Example: Plotting the Pie Chart
import pandas as pd
import matplotlib.pyplot as plt
# Creating a DataFrame
data = {'Region': ['North', 'South', 'East', 'West'], 'Sales': [500, 300, 200, 400]}
df = pd.DataFrame(data)
# Plotting the pie chart from the DataFrame
plt.pie(df['Sales'], labels=df['Region'], autopct='%1.1f%%', startangle=90)
# Adding a title
plt.title('Sales Distribution by Region')
# Display the plot
plt.show()
Explanation
- We used the
plt.pie()
function, wheredf['Sales']
is the data used for the pie chart anddf['Region']
provides the labels for each slice. - The
autopct='%1.1f%%'
parameter formats the labels to show the percentage for each slice. startangle=90
rotates the pie chart to start from the top, making it visually appealing.
Step 3: Customizing the Pie Chart
Matplotlib provides several options to customize the appearance of the pie chart.
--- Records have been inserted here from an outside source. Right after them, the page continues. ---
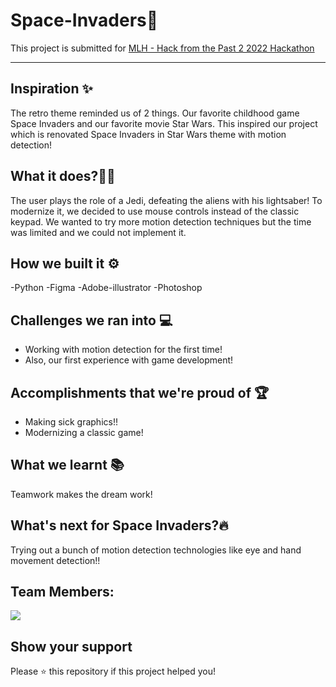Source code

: # Space-Invaders👾

This project is submitted for [MLH - Hack from the Past 2 2022 Hackathon](https://hack-from-the-past-2.devpost.com/)

---

## Inspiration ✨
The retro theme reminded us of 2 things. Our favorite childhood game Space Invaders and our favorite movie Star Wars. This inspired our project which is renovated Space Invaders in Star Wars theme with motion detection!

## What it does?👨‍💻
The user plays the role of a Jedi, defeating the aliens with his lightsaber! To modernize it, we decided to use mouse controls instead of the classic keypad. We wanted to try more motion detection techniques but the time was limited and we could not implement it.
 
## How we built it ⚙️
-Python
-Figma
-Adobe-illustrator
-Photoshop

## Challenges we ran into 💻
- Working with motion detection for the first time!
-  Also, our first experience with game development!

## Accomplishments that we're proud of 🏆
- Making sick graphics!!
- Modernizing a classic game!

## What we learnt 📚
Teamwork makes the dream work!

## What's next for Space Invaders?🔥
Trying out a bunch of motion detection technologies like eye and hand movement detection!!

## Team Members:
<a href="https://github.com/coder12git/Space-Invaders/graphs/contributors">
  <img src="https://contrib.rocks/image?repo=coder12git/Space-Invaders"/>
</a>

## Show your support

Please ⭐️ this repository if this project helped you!
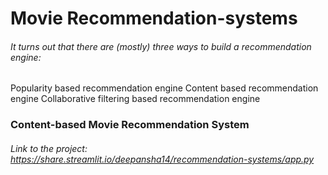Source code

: # Movie Recommendation-systems
###### It turns out that there are (mostly) three ways to build a recommendation engine:
###### 
Popularity based recommendation engine
Content based recommendation engine
Collaborative filtering based recommendation engine

### Content-based Movie Recommendation System
###### Link to the project: https://share.streamlit.io/deepansha14/recommendation-systems/app.py

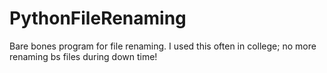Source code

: # PythonFileRenaming
Bare bones program for file renaming.
I used this often in college; no more renaming bs files during down time!
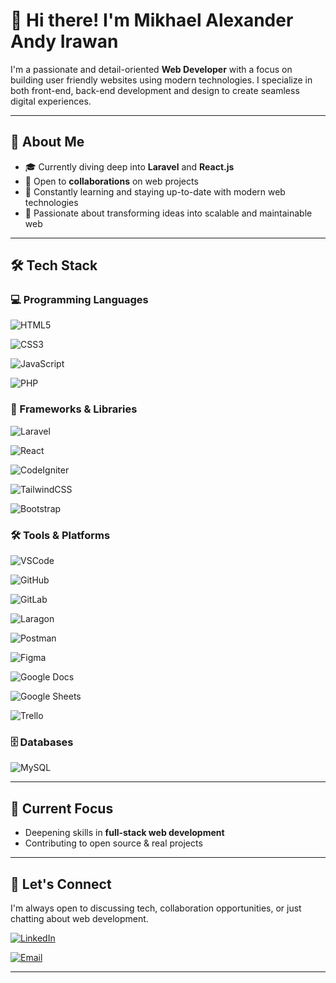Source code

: # 👋 Hi there! I'm Mikhael Alexander Andy Irawan

I'm a passionate and detail-oriented **Web Developer** with a focus on building user friendly websites using modern technologies. I specialize in both front-end, back-end development and design to create seamless digital experiences.

---

## 💼 About Me

- 🎓 Currently diving deep into **Laravel** and **React.js**
- 🤝 Open to **collaborations** on web projects
- 🌱 Constantly learning and staying up-to-date with modern web technologies
- 🚀 Passionate about transforming ideas into scalable and maintainable web

---

## 🛠️ Tech Stack

### 💻 Programming Languages  
![HTML5](https://img.shields.io/badge/HTML5-E34F26?style=for-the-badge&logo=html5&logoColor=white)
 
![CSS3](https://img.shields.io/badge/CSS3-1572B6?style=for-the-badge&logo=css3&logoColor=white)
 
![JavaScript](https://img.shields.io/badge/JavaScript-F7DF1E?style=for-the-badge&logo=javascript&logoColor=black) 

![PHP](https://img.shields.io/badge/PHP-777BB4?style=for-the-badge&logo=php&logoColor=white)

### 🧰 Frameworks & Libraries  
![Laravel](https://img.shields.io/badge/Laravel-FF2D20?style=for-the-badge&logo=laravel&logoColor=white)
  
![React](https://img.shields.io/badge/React-20232A?style=for-the-badge&logo=react&logoColor=61DAFB) 
 
![CodeIgniter](https://img.shields.io/badge/CodeIgniter-EF4223?style=for-the-badge&logo=codeigniter&logoColor=white)  

![TailwindCSS](https://img.shields.io/badge/Tailwind_CSS-38B2AC?style=for-the-badge&logo=tailwind-css&logoColor=white) 
 
![Bootstrap](https://img.shields.io/badge/Bootstrap-563D7C?style=for-the-badge&logo=bootstrap&logoColor=white)

### 🛠 Tools & Platforms  
![VSCode](https://img.shields.io/badge/VS_Code-007ACC?style=for-the-badge&logo=visual-studio-code&logoColor=white)

![GitHub](https://img.shields.io/badge/GitHub-181717?style=for-the-badge&logo=github&logoColor=white)  

![GitLab](https://img.shields.io/badge/GitLab-FCA121?style=for-the-badge&logo=gitlab&logoColor=white) 
 
![Laragon](https://img.shields.io/badge/Laragon-0E83CD?style=for-the-badge&logo=laragon&logoColor=white) 
 
![Postman](https://img.shields.io/badge/Postman-FF6C37?style=for-the-badge&logo=postman&logoColor=white) 
 
![Figma](https://img.shields.io/badge/Figma-F24E1E?style=for-the-badge&logo=figma&logoColor=white)

![Google Docs](https://img.shields.io/badge/Google_Docs-4285F4?style=for-the-badge&logo=google-docs&logoColor=white)

![Google Sheets](https://img.shields.io/badge/Google_Sheets-34A853?style=for-the-badge&logo=google-sheets&logoColor=white)

![Trello](https://img.shields.io/badge/Trello-0052CC?style=for-the-badge&logo=trello&logoColor=white)  




### 🗄 Databases  
![MySQL](https://img.shields.io/badge/MySQL-4479A1?style=for-the-badge&logo=mysql&logoColor=white)

---

## 🎯 Current Focus

- Deepening skills in **full-stack web development**
- Contributing to open source & real projects

---

## 🤝 Let's Connect

I'm always open to discussing tech, collaboration opportunities, or just chatting about web development.

[![LinkedIn](https://img.shields.io/badge/LinkedIn-blue?style=for-the-badge&logo=linkedin&logoColor=white)](https://linkedin.com/in/mikhael-alexander-andy-irawan-bb5144351/)

[![Email](https://img.shields.io/badge/Email-D14836?style=for-the-badge&logo=gmail&logoColor=white)](mailto:andyirawanmikhaelalexander@gmail.com)  


---

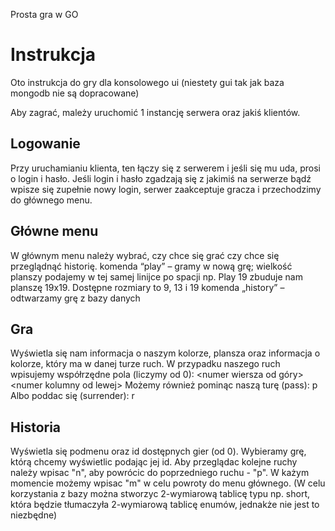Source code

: Prosta gra w GO
# Instrukcja
  Oto instrukcja do gry dla konsolowego ui (niestety gui tak jak baza mongodb nie są dopracowane)

  Aby zagrać, mależy uruchomić 1 instancję serwera oraz jakiś klientów.
## Logowanie
  Przy uruchamianiu klienta, ten łączy się z serwerem i jeśli się mu uda, prosi o login i hasło. Jeśli login i hasło zgadzają się z jakimiś na serwerze bądź wpisze się zupełnie nowy login, serwer zaakceptuje gracza i przechodzimy do głównego menu.
## Główne menu
  W głównym menu należy wybrać, czy chce się grać czy chce się przeglądnąć historię.
  komenda “play” – gramy w nową grę; wielkość planszy podajemy w tej samej linijce po spacji np. Play 19 zbuduje nam planszę 19x19. Dostępne rozmiary to 9, 13 i 19
  komenda „history” – odtwarzamy grę z bazy danych
## Gra
  Wyświetla się nam informacja o naszym kolorze, plansza oraz informacja o kolorze, który ma w danej turze ruch. 
  W przypadku naszego ruch wpisujemy współrzędne pola (liczymy od 0): \<numer wiersza od góry\> \<numer kolumny od lewej\>
  Możemy również pominąc naszą turę (pass): p
  Albo poddac się (surrender): r
## Historia
  Wyświetla się podmenu oraz id dostępnych gier (od 0). Wybieramy grę, którą chcemy wyświetlic podając jej id. Aby przeglądac kolejne ruchy należy wpisac "n", aby powrócic do poprzedniego ruchu - "p". W każym momencie możemy wpisac "m" w celu powroty do menu głównego.
  (W celu korzystania z bazy można stworzyc 2-wymiarową tablicę typu np. short, która będzie tłumaczyła 2-wymiarową tablicę enumów, jednakże nie jest to niezbędne)
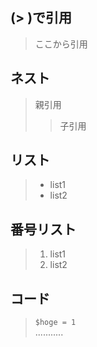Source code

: (> )で引用
-----
> ここから引用

ネスト
-----
> 親引用
> > 子引用

リスト
-----
> * list1
> * list2

番号リスト
-----
> 1. list1
> 2. list2

コード
-----
> `$hoge = 1`  
> ...........
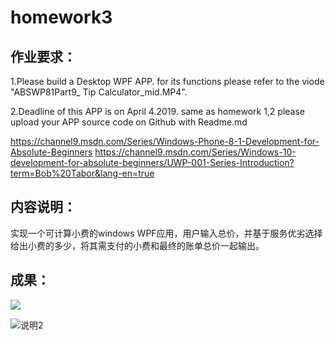 # homework3

## 作业要求：

1.Please build a Desktop WPF APP. for its functions please refer to the viode "ABSWP81Part9_ Tip Calculator_mid.MP4".

2.Deadline of this APP is on April 4.2019. same as homework 1,2 please upload your APP source code on Github with Readme.md

https://channel9.msdn.com/Series/Windows-Phone-8-1-Development-for-Absolute-Beginners
https://channel9.msdn.com/Series/Windows-10-development-for-absolute-beginners/UWP-001-Series-Introduction?term=Bob%20Tabor&lang-en=true



## 内容说明：

实现一个可计算小费的windows WPF应用，用户输入总价，并基于服务优劣选择给出小费的多少，将其需支付的小费和最终的账单总价一起输出。



## 成果：

![](C:\Users\nayuk\Pictures\工作\c#\tipcal\说明1.JPG)

![说明2](C:\Users\nayuk\Pictures\工作\c#\tipcal\说明2.JPG)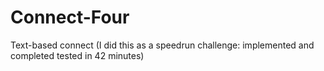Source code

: # Connect-Four
Text-based connect
(I did this as a speedrun challenge: implemented and completed tested in 42 minutes)
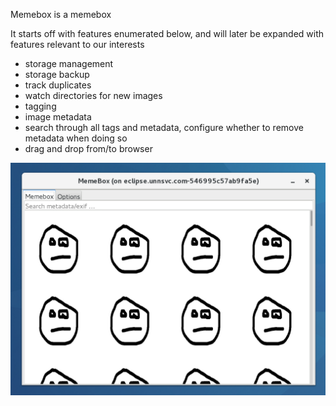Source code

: Memebox is a memebox

It starts off with features enumerated below, and will later be expanded with features relevant to our interests

- storage management
- storage backup
- track duplicates
- watch directories for new images
- tagging
- image metadata
- search through all tags and metadata, configure whether to remove metadata when doing so
- drag and drop from/to browser

![Screenshot](https://raw.githubusercontent.com/paulalesius/com.unnsvc.memebox/master/misc/screenshot.jpg)
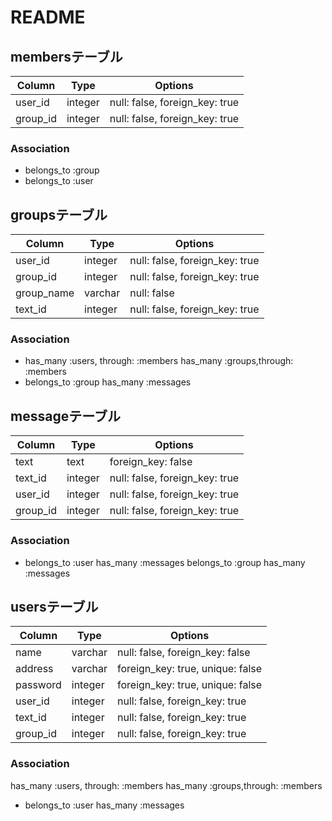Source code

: # README

## membersテーブル

|Column|Type|Options|
|------|----|-------|
|user_id|integer|null: false, foreign_key: true|
|group_id|integer|null: false, foreign_key: true|

### Association
- belongs_to :group
- belongs_to :user

## groupsテーブル

|Column|Type|Options|
|------|----|-------|
|user_id|integer|null: false, foreign_key: true|
|group_id|integer|null: false, foreign_key: true|
|group_name|varchar|null: false|
|text_id|integer|null: false, foreign_key: true|

### Association
- has_many :users, through: :members
  has_many :groups,through: :members
- belongs_to :group
  has_many :messages

## messageテーブル

|Column|Type|Options|
|------|----|-------|
|text|text| foreign_key: false|
|text_id|integer|null: false, foreign_key: true|
|user_id|integer|null: false, foreign_key: true|
|group_id|integer|null: false, foreign_key: true|

### Association
- belongs_to :user
  has_many :messages
  belongs_to :group
  has_many :messages

## usersテーブル

|Column|Type|Options|
|------|----|-------|
|name|varchar|null: false, foreign_key: false|
|address|varchar| foreign_key: true, unique: false|
|password|integer| foreign_key: true, unique: false|
|user_id|integer|null: false, foreign_key: true|
|text_id|integer|null: false, foreign_key: true|
|group_id|integer|null: false, foreign_key: true|

### Association
  has_many :users, through: :members
  has_many :groups,through: :members
- belongs_to :user
  has_many :messages

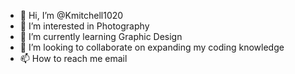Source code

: - 👋 Hi, I’m @Kmitchell1020
- 👀 I’m interested in Photography 
- 🌱 I’m currently learning Graphic Design
- 💞️ I’m looking to collaborate on expanding my coding knowledge
- 📫 How to reach me email

<!---
Kmitchell1020/Kmitchell1020 is a ✨ special ✨ repository because its `README.md` (this file) appears on your GitHub profile.
You can click the Preview link to take a look at your changes.
--->
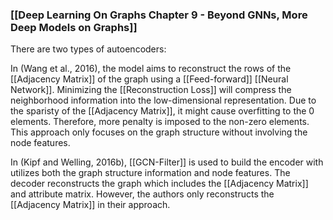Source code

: ### [[Deep Learning On Graphs Chapter 9 - Beyond GNNs, More Deep Models on Graphs]]
There are two types of autoencoders:

In (Wang et al., 2016), the model aims to reconstruct the rows of the [[Adjacency Matrix]] of the graph using a [[Feed-forward]] [[Neural Network]]. Minimizing the [[Reconstruction Loss]] will compress the neighborhood information into the low-dimensional representation. Due to the sparisty of the [[Adjacency Matrix]], it might cause overfitting to the 0 elements. Therefore, more penalty is imposed to the non-zero elements. This approach only focuses on the graph structure without involving the node features.

In (Kipf and Welling, 2016b), [[GCN-Filter]] is used to build the encoder with utilizes both the graph structure information and node features. The decoder reconstructs the graph which includes the [[Adjacency Matrix]] and attribute matrix. However, the authors only reconstructs the [[Adjacency Matrix]] in their approach.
You can adjust the colors, explode specific slices, or change the font size for labels.
Example: Customizing the Pie Chart
import pandas as pd
import matplotlib.pyplot as plt
# Creating a DataFrame
data = {'Region': ['North', 'South', 'East', 'West'], 'Sales': [500, 300, 200, 400]}
df = pd.DataFrame(data)
# Customizing the pie chart
colors = ['#ff9999','#66b3ff','#99ff99','#ffcc99']
plt.pie(df['Sales'], labels=df['Region'], autopct='%1.1f%%', startangle=90, colors=colors, explode=(0.1, 0, 0, 0))
# Adding a title
plt.title('Sales Distribution by Region (Customized)')
# Display the plot
plt.show()
Explanation
- We defined a
colors
list to set custom colors for each slice. - The
explode
parameter pulls the first slice (North) out slightly to make it stand out. - Customizations like these can make your pie chart visually appealing and easier to understand.
Example: Using a DataFrame with Percentage Column
If you already have a percentage column in your DataFrame, you can plot a pie chart directly from that data.
Example
import pandas as pd
import matplotlib.pyplot as plt
# DataFrame with percentage column
data = {'Region': ['North', 'South', 'East', 'West'], 'Sales': [500, 300, 200, 400], 'Percentage': [35, 21, 14, 28]}
df = pd.DataFrame(data)
# Plotting pie chart using percentage column
plt.pie(df['Percentage'], labels=df['Region'], autopct='%1.1f%%', startangle=90)
# Adding title
plt.title('Sales Distribution by Region (With Percentages)')
# Display the plot
plt.show()
Explanation
- In this case, we directly used the
Percentage
column from the DataFrame to plot the pie chart. - Using percentages instead of absolute values might be more appropriate when the data is already normalized.
Summary
In this tutorial, we learned how to:
- Create a pie chart from a Pandas DataFrame using Matplotlib.
- Customize the pie chart with colors, exploding slices, and percentage labels.
- Use percentage columns in the DataFrame directly for plotting.
By using Pandas and Matplotlib together, you can easily visualize categorical data and make your analysis more insightful and effective.